EXERCISE MATERIALS:
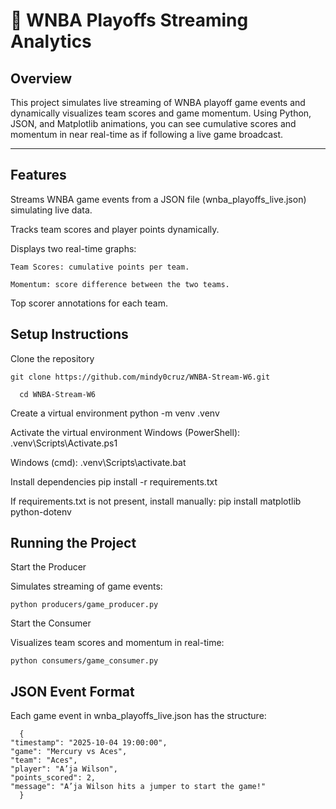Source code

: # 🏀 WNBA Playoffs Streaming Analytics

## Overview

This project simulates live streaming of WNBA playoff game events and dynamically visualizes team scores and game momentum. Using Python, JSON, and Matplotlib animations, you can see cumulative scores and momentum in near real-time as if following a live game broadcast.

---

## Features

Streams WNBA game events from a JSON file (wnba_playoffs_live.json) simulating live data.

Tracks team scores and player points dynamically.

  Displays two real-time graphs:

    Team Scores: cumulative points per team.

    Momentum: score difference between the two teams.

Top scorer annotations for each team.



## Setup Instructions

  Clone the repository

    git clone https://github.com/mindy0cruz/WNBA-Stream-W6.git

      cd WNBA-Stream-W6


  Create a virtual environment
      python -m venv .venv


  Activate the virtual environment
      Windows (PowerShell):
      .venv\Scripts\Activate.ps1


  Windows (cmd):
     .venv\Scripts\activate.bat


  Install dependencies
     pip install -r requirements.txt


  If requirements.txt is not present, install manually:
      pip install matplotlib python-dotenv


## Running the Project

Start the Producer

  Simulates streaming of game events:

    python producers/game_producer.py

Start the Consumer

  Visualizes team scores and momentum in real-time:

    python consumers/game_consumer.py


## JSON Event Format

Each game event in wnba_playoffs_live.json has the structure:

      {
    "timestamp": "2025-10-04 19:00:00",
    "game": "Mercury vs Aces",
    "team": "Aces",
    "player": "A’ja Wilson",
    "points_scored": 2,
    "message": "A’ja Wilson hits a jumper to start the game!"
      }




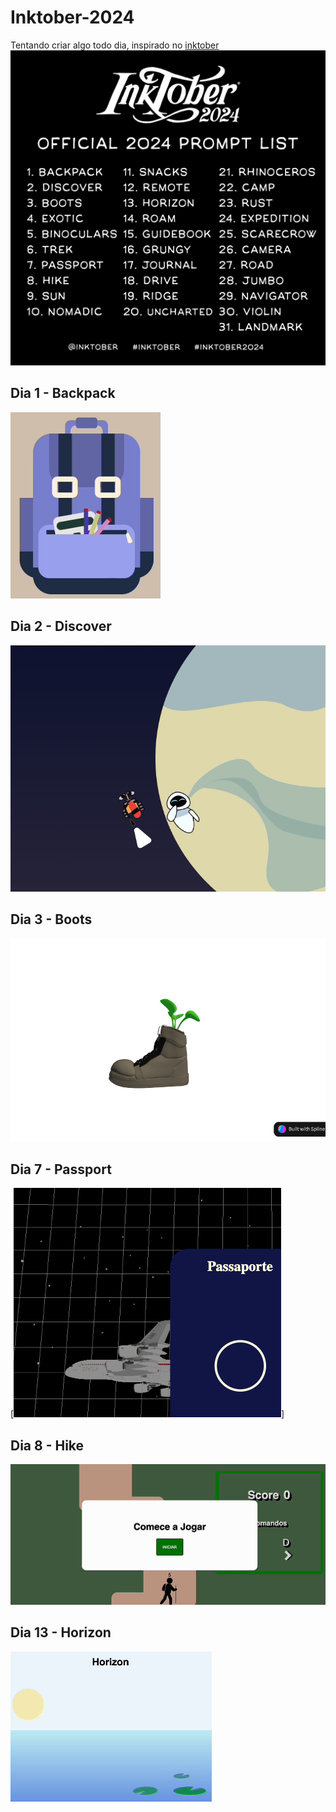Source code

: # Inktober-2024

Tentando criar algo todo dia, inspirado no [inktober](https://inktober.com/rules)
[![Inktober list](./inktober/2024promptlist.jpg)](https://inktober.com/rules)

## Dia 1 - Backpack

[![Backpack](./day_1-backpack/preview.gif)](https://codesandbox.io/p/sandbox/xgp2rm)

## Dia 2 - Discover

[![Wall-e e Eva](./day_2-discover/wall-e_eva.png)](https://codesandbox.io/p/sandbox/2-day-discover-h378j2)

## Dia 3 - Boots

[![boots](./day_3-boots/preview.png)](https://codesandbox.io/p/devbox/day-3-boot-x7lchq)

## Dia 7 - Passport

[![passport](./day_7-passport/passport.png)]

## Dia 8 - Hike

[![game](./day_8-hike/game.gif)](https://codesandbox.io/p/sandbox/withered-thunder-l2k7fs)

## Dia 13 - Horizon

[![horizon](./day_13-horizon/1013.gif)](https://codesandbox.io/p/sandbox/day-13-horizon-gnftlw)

YOUR INSTRUCTIONS:
Filter the listing above for the string "Wilson" and copy every matching line.

TASK RESULT:
    "player": "A’ja Wilson",
    "message": "A’ja Wilson hits a jumper to start the game!"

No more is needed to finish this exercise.